If there’s a difference now, he said, it’s just the natural progress that flows from his training at Jackson-Wink.
“I think the biggest thing for me is (that) this is gonna be my 12th fight. … I’m starting to get in the swing of things, starting to understand the fight game as best I can.
“I have a lot to learn, obviously, but training camp is just going smooth for me. I try really hard to listen to my coaches, listen to my body and just live the right lifestyle. Like (coach Greg Jackson) says, not too high, not too low. I’m right in the middle.”
Staying on that level plane was a challenge after back-to-back losses to Henry Corrales and Adam Borics over a six-month period in 2019.
“Maybe the hype was too much for him because he was crazy hyped,” Borics said after his victory over Pico by second-round TKO in June 2019. “Maybe he was too young for the pressure.”
Often, when fighters struggle, they’ll switch coaches and/or move their training base. Pico did the opposite, tightening his relationship with Jackson-Wink and buying a home in Albuquerque. He and his wife, Kylie, have a 4-month-old son (Valentino).
Since the Borics fight, he’s reeled off victories over Daniel Carey, Solo Hatley Jr., John De Jesus and Aiden Lee, all by early TKO or submission.
Gonzales, who fights out of Greeley, Colorado, will be fighting on a Bellator card for just the second time after debuting with a split-decision victory over Ty-Wan Clayton in June.

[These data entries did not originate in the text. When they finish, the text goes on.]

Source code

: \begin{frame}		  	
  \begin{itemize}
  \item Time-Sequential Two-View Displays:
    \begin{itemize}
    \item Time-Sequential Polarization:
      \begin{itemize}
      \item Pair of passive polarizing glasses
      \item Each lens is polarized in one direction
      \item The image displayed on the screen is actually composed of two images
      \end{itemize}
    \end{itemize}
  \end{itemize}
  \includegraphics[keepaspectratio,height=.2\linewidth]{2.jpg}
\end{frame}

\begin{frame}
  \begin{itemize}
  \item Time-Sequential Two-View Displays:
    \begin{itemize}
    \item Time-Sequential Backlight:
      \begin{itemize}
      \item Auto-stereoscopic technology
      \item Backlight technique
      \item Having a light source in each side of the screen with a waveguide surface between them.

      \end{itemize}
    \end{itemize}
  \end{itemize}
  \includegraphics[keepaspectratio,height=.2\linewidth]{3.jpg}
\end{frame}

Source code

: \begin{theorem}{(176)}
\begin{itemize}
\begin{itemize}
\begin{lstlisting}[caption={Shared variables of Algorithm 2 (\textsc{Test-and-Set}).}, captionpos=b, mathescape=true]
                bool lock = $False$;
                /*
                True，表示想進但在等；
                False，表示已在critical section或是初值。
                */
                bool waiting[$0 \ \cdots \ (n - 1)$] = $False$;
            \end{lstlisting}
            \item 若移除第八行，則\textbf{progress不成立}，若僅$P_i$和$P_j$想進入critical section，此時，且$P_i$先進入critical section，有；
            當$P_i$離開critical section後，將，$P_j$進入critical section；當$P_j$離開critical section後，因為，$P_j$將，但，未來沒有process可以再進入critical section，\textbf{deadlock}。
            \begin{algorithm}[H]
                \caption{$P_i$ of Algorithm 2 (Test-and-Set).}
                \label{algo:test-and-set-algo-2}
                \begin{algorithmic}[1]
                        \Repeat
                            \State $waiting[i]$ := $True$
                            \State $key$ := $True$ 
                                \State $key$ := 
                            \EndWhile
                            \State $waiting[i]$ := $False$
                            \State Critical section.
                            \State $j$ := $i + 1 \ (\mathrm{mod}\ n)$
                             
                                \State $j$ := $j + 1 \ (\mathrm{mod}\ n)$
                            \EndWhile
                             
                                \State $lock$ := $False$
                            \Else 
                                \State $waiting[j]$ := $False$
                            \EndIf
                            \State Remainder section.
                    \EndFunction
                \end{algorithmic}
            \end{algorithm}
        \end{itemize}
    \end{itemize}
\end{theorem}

He defeated Zach Zane on Dana White’s Tuesday Contender Series in 2019 but was not offered a UFC contract.
“I respect him a lot, I really do,” Pico said. “I think he’s 12-0 for a reason, (also) undefeated as an amateur. Best believe I’m not taking him for granted.
“But I’m bringing the violence, for sure.”
BLENCOWE TOO: Australian featherweight Arlene Blencowe (14-8), Pico’s Jackson-Wink teammate, is matched against Pam Sorenson (9-3) on Friday’s card.